RECORDS PROVIDED:
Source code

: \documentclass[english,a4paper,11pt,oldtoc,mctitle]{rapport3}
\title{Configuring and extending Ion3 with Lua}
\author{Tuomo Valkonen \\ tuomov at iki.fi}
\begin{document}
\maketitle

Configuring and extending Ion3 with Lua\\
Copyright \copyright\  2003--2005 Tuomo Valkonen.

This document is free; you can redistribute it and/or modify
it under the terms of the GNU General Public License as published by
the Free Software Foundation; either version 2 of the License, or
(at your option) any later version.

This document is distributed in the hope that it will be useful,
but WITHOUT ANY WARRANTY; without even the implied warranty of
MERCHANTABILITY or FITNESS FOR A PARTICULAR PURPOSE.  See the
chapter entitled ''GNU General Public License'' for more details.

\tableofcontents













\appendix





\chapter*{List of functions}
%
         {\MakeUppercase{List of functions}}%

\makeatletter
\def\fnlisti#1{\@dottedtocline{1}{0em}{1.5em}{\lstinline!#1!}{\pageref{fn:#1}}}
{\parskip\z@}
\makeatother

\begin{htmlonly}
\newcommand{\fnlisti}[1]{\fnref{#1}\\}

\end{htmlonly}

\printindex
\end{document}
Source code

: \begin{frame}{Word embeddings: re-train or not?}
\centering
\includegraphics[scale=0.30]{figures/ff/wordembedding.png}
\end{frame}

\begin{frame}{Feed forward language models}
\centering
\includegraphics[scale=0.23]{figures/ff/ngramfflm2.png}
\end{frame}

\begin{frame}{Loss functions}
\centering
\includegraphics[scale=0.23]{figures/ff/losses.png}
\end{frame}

TASK ITEM:
Please restate the material above exactly, line by line.

EXERCISE ANSWER:
Source code

: \documentclass[english,a4paper,11pt,oldtoc,mctitle]{rapport3}
\title{Configuring and extending Ion3 with Lua}
\author{Tuomo Valkonen \\ tuomov at iki.fi}
\begin{document}
\maketitle

Configuring and extending Ion3 with Lua\\
Copyright \copyright\  2003--2005 Tuomo Valkonen.

This document is free; you can redistribute it and/or modify
it under the terms of the GNU General Public License as published by
the Free Software Foundation; either version 2 of the License, or
(at your option) any later version.

This document is distributed in the hope that it will be useful,
but WITHOUT ANY WARRANTY; without even the implied warranty of
MERCHANTABILITY or FITNESS FOR A PARTICULAR PURPOSE.  See the
chapter entitled ''GNU General Public License'' for more details.

\tableofcontents













\appendix





\chapter*{List of functions}
%
         {\MakeUppercase{List of functions}}%

\makeatletter
\def\fnlisti#1{\@dottedtocline{1}{0em}{1.5em}{\lstinline!#1!}{\pageref{fn:#1}}}
{\parskip\z@}
\makeatother

\begin{htmlonly}
\newcommand{\fnlisti}[1]{\fnref{#1}\\}

\end{htmlonly}

\printindex
\end{document}
Source code

: \begin{frame}{Word embeddings: re-train or not?}
\centering
\includegraphics[scale=0.30]{figures/ff/wordembedding.png}
\end{frame}

\begin{frame}{Feed forward language models}
\centering
\includegraphics[scale=0.23]{figures/ff/ngramfflm2.png}
\end{frame}

\begin{frame}{Loss functions}
\centering
\includegraphics[scale=0.23]{figures/ff/losses.png}
\end{frame}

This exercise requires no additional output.